-- AVAILABLE DATA follows --

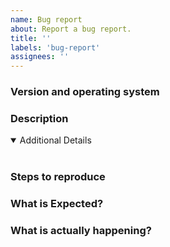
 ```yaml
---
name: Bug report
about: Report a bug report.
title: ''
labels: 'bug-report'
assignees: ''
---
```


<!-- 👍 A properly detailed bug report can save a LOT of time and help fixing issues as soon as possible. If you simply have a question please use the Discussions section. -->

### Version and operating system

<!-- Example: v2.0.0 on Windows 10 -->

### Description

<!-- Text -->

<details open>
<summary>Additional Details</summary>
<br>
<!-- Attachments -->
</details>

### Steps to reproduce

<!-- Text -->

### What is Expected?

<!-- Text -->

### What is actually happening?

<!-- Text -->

-- AVAILABLE DATA concluded --
-- AVAILABLE DATA follows --

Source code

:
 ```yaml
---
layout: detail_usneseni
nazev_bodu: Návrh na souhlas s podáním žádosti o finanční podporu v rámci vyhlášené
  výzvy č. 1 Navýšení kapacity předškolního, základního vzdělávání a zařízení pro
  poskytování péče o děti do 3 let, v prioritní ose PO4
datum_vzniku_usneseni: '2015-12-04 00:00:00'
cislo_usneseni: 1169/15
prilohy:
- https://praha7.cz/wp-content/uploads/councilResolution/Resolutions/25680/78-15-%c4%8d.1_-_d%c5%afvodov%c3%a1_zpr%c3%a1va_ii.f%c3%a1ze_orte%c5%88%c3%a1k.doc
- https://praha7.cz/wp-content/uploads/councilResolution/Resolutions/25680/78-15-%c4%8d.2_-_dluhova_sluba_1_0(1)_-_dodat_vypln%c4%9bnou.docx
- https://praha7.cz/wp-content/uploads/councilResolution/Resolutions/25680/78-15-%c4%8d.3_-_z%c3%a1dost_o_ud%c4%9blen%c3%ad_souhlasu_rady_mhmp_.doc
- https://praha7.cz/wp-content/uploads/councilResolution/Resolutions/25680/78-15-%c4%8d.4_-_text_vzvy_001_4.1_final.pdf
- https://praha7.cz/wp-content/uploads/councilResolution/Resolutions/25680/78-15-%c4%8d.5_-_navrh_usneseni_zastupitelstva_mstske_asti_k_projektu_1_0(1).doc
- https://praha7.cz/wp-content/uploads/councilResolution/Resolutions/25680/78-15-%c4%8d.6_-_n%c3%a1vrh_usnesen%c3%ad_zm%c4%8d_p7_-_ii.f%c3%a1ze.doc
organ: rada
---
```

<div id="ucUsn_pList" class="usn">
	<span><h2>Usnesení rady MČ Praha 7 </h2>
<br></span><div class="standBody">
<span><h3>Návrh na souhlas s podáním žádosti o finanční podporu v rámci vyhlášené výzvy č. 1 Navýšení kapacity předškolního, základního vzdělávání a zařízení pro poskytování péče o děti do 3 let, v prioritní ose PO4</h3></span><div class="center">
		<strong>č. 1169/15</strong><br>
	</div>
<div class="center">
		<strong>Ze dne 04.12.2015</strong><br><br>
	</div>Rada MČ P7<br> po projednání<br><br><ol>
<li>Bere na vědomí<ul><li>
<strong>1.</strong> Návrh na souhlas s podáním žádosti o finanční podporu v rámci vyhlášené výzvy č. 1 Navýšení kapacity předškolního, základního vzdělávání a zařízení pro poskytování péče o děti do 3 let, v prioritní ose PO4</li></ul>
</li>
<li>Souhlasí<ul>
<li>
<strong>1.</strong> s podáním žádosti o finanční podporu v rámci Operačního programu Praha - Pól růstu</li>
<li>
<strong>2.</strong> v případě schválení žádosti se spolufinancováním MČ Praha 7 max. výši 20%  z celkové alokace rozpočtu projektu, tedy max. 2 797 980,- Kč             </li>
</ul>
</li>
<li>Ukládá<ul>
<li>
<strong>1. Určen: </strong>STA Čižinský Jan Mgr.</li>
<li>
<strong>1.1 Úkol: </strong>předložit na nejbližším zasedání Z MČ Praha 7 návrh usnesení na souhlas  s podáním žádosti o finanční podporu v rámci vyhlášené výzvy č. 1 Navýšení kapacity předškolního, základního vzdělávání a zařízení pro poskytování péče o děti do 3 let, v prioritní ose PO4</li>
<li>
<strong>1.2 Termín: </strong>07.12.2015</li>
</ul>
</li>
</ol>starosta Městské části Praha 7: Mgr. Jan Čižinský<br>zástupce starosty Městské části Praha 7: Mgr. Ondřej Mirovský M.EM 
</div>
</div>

-- AVAILABLE DATA concluded --

→ **WORK TASK**
Only a number is needed here: the count of lines above that hold the string "center".

→ **WRITTEN RESPONSE**
2